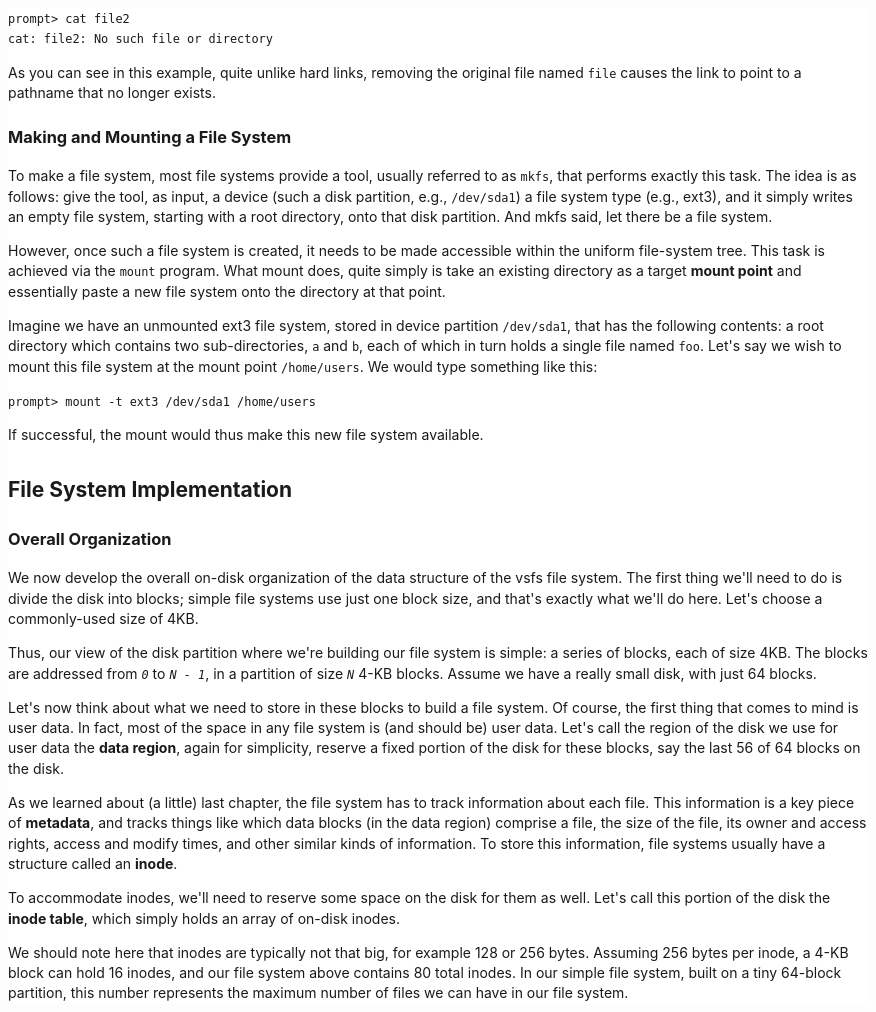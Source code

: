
 ```
prompt> cat file2
cat: file2: No such file or directory
```
As you can see in this example, quite unlike hard links, removing the original file named `file` causes the link to point to a pathname that no longer exists.

### Making and Mounting a File System
To make a file system, most file systems provide a tool, usually referred to as `mkfs`, that performs exactly this task. The idea is as follows: give the tool, as input, a device (such a disk partition, e.g., `/dev/sda1`) a file system type (e.g., ext3), and it simply writes an empty file system, starting with a root directory, onto that disk partition. And mkfs said, let there be a file system.

However, once such a file system is created, it needs to be made accessible within the uniform file-system tree. This task is achieved via the `mount` program. What mount does, quite simply is take an existing directory as a target **mount point** and essentially paste a new file system onto the directory at that point.

Imagine we have an unmounted ext3 file system, stored in device partition `/dev/sda1`, that has the following contents: a root directory which contains two sub-directories, `a` and `b`, each of which in turn holds a single file named `foo`. Let's say we wish to mount this file system at the mount point `/home/users`. We would type something like this:
```
prompt> mount -t ext3 /dev/sda1 /home/users
```
If successful, the mount would thus make this new file system available.

## File System Implementation
### Overall Organization
We now develop the overall on-disk organization of the data structure of the vsfs file system. The first thing we'll need to do is divide the disk into blocks; simple file systems use just one block size, and that's exactly what we'll do here. Let's choose a commonly-used size of 4KB.

Thus, our view of the disk partition where we're building our file system is simple: a series of blocks, each of size 4KB. The blocks are addressed from *`0`* to *`N - 1`*, in a partition of size *`N`* 4-KB blocks. Assume we have a really small disk, with just 64 blocks.

Let's now think about what we need to store in these blocks to build a file system. Of course, the first thing that comes to mind is user data. In fact, most of the space in any file system is (and should be) user data. Let's call the region of the disk we use for user data the **data region**, again for simplicity, reserve a fixed portion of the disk for these blocks, say the last 56 of 64 blocks on the disk.

As we learned about (a little) last chapter, the file system has to track information about each file. This information is a key piece of **metadata**, and tracks things like which data blocks (in the data region) comprise a file, the size of the file, its owner and access rights, access and modify times, and other similar kinds of information. To store this information, file systems usually have a structure called an **inode**.

To accommodate inodes, we'll need to reserve some space on the disk for them as well. Let's call this portion of the disk the **inode table**, which simply holds an array of on-disk inodes.

We should note here that inodes are typically not that big, for example 128 or 256 bytes. Assuming 256 bytes per inode, a 4-KB block can hold 16 inodes, and our file system above contains 80 total inodes. In our simple file system, built on a tiny 64-block partition, this number represents the maximum number of files we can have in our file system.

------------------------------------------------------------

■ TASK ■
Only the lines above from the line containing "### Overall Organization" through the line containing "We now develop" should be retyped, exactly and with both ends included.

■ EXPECTED ANSWER ■
### Overall Organization
We now develop the overall on-disk organization of the data structure of the vsfs file system. The first thing we'll need to do is divide the disk into blocks; simple file systems use just one block size, and that's exactly what we'll do here. Let's choose a commonly-used size of 4KB.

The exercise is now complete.